The Indians on the coast, born among Europeans, have still something of that sedateness which is characteristic of their race, when reared under the influences of civilization. But those from the interior, whose cradles were swung among the stupendous steeps of the Andes, have a stern, wild force, which shows where their home has been. They look with scorn on the tricks of the toilet. They may indeed wear plumes in their dark hair, but they are from the pinions of some daring bird that has battled with the mountain storm, or whose rush has been over the cataract’s plunging verge. Still, they are in a great measure free from ferocity and disguised revenge. They are magnanimous as conquerors, and patient as captives. They never lose their equanimity in good or ill fortune.
Wednesday, April 22. Flowers here play an important part in love matters. If a lady presents a gentleman with a rose in the morning, it is significant of the fact that he has not yet, at least in her imagination, passed into the yellow leaf. But if she presents it to him in the evening, there is no hope for him, unless he can rejuvenate himself. These floral gifts at the anniversary of the lady’s birthday, fly about thick as Cupid’s arrows. They are graceful advances when presented by gentlemen, and delicate responses when given by ladies.

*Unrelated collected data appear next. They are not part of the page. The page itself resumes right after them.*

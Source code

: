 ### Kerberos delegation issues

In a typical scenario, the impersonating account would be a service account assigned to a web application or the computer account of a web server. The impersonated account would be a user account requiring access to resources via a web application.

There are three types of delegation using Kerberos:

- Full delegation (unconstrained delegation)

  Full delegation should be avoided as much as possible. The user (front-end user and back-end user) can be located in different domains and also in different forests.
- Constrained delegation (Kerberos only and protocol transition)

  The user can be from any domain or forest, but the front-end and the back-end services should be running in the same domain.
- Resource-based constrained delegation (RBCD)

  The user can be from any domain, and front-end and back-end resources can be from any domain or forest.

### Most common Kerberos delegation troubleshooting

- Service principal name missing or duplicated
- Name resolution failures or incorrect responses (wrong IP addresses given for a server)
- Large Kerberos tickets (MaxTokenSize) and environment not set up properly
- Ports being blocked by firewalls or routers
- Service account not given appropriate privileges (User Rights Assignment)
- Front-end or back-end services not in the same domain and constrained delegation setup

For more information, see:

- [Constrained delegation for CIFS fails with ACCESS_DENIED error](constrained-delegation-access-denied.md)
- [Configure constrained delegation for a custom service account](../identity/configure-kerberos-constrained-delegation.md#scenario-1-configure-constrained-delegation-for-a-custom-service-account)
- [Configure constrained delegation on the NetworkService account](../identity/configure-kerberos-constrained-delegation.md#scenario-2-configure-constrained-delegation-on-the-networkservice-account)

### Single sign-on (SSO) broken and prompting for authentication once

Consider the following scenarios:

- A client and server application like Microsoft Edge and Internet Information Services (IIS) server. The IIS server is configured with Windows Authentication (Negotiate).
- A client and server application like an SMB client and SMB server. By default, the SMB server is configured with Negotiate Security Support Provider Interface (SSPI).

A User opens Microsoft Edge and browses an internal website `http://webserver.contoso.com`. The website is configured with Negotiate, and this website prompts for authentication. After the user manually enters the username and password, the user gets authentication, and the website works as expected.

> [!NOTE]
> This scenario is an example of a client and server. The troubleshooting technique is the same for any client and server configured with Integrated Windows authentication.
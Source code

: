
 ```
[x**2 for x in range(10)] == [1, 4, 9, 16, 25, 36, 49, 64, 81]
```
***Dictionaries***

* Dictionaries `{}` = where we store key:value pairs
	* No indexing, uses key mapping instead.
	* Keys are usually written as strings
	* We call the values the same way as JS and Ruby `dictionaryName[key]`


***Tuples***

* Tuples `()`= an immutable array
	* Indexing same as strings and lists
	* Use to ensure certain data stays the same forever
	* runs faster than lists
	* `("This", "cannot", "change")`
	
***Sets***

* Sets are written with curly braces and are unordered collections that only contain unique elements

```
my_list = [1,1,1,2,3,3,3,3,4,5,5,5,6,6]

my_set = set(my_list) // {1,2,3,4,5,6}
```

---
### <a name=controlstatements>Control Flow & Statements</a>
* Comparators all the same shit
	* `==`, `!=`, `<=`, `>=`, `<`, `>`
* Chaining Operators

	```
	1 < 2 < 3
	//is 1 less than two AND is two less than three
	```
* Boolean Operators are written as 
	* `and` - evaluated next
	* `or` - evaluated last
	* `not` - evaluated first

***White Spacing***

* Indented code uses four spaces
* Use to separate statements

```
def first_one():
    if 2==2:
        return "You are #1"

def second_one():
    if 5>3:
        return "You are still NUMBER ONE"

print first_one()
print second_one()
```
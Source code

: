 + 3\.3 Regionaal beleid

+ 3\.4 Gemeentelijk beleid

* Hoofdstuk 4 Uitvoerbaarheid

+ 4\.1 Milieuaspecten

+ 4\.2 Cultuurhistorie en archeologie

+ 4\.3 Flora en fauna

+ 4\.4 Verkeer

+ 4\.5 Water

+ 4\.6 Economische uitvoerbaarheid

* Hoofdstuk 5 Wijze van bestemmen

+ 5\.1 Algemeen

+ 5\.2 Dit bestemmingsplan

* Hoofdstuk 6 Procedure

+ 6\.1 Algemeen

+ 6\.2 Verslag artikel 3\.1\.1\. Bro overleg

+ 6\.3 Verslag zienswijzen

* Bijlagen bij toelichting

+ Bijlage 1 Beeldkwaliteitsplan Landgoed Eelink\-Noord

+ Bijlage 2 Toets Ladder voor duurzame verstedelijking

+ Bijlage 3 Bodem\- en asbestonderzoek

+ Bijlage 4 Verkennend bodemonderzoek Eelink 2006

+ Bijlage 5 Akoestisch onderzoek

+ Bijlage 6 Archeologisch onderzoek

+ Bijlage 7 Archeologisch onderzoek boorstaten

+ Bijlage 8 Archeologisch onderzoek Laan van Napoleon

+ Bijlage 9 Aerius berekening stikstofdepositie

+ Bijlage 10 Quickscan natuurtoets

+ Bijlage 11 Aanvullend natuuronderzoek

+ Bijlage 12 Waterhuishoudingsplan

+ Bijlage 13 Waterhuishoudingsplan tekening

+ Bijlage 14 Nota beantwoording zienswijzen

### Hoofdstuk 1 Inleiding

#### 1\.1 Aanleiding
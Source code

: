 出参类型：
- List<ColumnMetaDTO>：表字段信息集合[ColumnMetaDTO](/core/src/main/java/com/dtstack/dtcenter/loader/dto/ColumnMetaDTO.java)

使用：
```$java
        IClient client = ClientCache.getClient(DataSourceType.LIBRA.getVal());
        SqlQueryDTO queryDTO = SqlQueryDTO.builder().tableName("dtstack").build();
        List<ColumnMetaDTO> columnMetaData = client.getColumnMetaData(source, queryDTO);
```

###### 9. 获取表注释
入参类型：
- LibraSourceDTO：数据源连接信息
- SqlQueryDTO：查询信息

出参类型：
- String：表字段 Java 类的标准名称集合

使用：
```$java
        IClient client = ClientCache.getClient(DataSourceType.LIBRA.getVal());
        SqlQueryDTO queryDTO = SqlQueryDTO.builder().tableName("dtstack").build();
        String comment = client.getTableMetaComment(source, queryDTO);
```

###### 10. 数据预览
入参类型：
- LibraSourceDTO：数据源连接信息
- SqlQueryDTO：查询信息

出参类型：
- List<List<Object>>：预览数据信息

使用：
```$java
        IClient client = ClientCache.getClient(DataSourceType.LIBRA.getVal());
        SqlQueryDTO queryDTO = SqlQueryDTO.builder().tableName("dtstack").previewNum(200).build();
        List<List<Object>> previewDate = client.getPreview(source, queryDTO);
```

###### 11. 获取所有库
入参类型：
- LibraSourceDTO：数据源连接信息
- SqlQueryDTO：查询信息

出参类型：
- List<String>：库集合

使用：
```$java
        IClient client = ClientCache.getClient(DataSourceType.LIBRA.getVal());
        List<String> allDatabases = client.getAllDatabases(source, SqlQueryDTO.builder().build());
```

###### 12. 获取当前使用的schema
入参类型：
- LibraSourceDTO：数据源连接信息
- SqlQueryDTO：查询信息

The Indian girl has less reserve in her love recognitions. She sends a pretty doll on a nice little couch, covered with white jessamine flowers. This is a broader intimation than that given through the rose by the Spanish lady; but it proceeds from a heart quite as guileless and chaste. If I must confide in the purity and fidelity of either, let it be in the one who thus embodies the instincts of her sex in these mimic miniatures of life. Yet with all this seeming delicacy in an affair of the heart, the Spanish lady indulges in a latitude of speech that would quite disturb female modesty with us. Her allusions are as broad as are the exhibitions of folly and vice. She speaks of a man’s mistress, or a woman’s paramour, just as freely as she would of their carrier-pigeons, and with just about as little surprise or virtuous indignation. She seems to consider it neither a high crime nor a pitiable weakness; but one of those fortunes which mysteriously connect themselves with the conditions of humanity. When she weds, she will probably need the same charitable construction, and she will be pretty sure to receive it from her family and friends. They will deprecate and resent as suicidal folly, any public demonstrations of domestic disquietude. The husband, if a foreigner, is told that these are the habits of the country; if a native, he needs no such information.